В грохоте и ливне мы, ежесекундно сбиваемые с ног, добрались до огорода, пролезли, узкорёбрые, меж досок и начали собирать ягоды.

Мир был полон грозой и дрожал, как передвижное шапито. Земля пузырилась вокруг нас, словно живая. Глаза заливало ледяным кипятком. Грядки смешались, будто их растёрли по огороду тяжёлой ладонью. Ягоды влипли в грязь, и чтобы извлечь их, приходилось черпать землю, обильно загоняя её под ногти.

Трясущиеся и хохочущие от ужаса, мы бросали в свои железные вёдра сгустки грязи в форме сжатой детской ладони, несчастные обрывки листьев и редкие ягоды, раздавленные в наших руках.

Мы вытирали глаза и рты, и рты наши были черны, а бесстыжие глаза грязны, даже дождём не смывало эту грязь и черноту.

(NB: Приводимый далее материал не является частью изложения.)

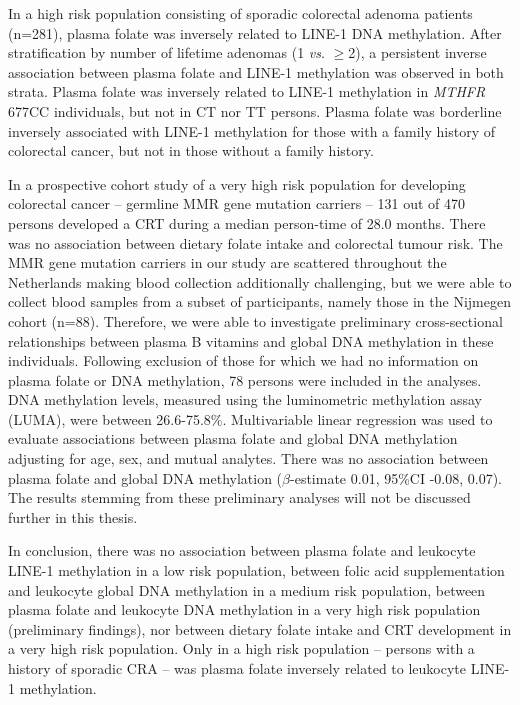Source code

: \noindent In a high risk population consisting of sporadic colorectal adenoma patients (n=281), plasma folate was inversely related to LINE-1 DNA methylation. After stratification by number of lifetime adenomas (1 \emph{vs}. $\geq$2), a persistent inverse association between plasma folate and LINE-1 methylation was observed in both strata. Plasma folate was inversely related to LINE-1 methylation in \emph{MTHFR} 677CC individuals, but not in CT nor TT persons. Plasma folate was borderline inversely associated with LINE-1 methylation for those with a family history of colorectal cancer, but not in those without a family history. 
 
\noindent In a prospective cohort study of a very high risk population for developing colorectal cancer -- germline MMR gene mutation carriers -- 131 out of 470 persons developed a CRT during a median person-time of 28.0 months. There was no association between dietary folate intake and colorectal tumour risk. The MMR gene mutation carriers in our study are scattered throughout the Netherlands making blood collection additionally challenging, but we were able to collect blood samples from a subset of participants, namely those in the Nijmegen cohort (n=88). Therefore, we were able to investigate preliminary cross-sectional relationships between plasma B vitamins and global DNA methylation in these individuals. Following exclusion of those for which we had no information on plasma folate or DNA methylation, 78 persons were included in the analyses. DNA methylation levels, measured using the luminometric methylation assay (LUMA), were between 26.6-75.8\%. Multivariable linear regression was used to evaluate 
associations between plasma folate and global DNA methylation adjusting for age, sex, and mutual analytes. There was no association between plasma folate and global DNA methylation ($\beta$-estimate 0.01, 95\%CI -0.08, 0.07). The results stemming from these preliminary analyses will not be discussed further in this thesis. 
 
\noindent In conclusion, there was no association between plasma folate and leukocyte LINE-1 methylation in a low risk population, between folic acid supplementation and leukocyte global DNA methylation in a medium risk population, between plasma folate and leukocyte DNA methylation in a very high risk population (preliminary findings), nor between dietary folate intake and CRT development in a very high risk population. Only in a high risk population -- persons with a history of sporadic CRA -- was plasma folate inversely related to leukocyte LINE-1 methylation.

И когда меня спрашивают, что я знаю о почве, я отвечаю: знаю всё. Я черпал её, кормился ею, мазался ею, ползал по ней на животе. Знаю, что когда вокруг гроза, на почве растут ягоды, и сердце толкает кровь так, словно взмахивает крыльями.

Теперь моей почвы касаются лёгкими стопами мои дети. И кто же мне докажет, что говорить о почве дурно?

Однажды я видел: сын двухлетний снял под яблоней сандальки, поднял яблоко с земли, ходит-покусывает, иногда снова присядет и смотрит на розовые пяточки: не налипло ли чего от куры или от гуся. Пахнет противно, зато смотрится на пяточке красиво, как акварельный мазок.

Встанет, идёт дальше, делает бессмысленные круги. Кругом птицы и солнце.

Растворённые в почве сердца его деда и прадеда ликуют, поддерживая эти пяточки. Я уверен в этом ликовании, как в своём имени.

Кровь моя поёт беззвучно. Сейчас тоже пойду сорву себе яблоко.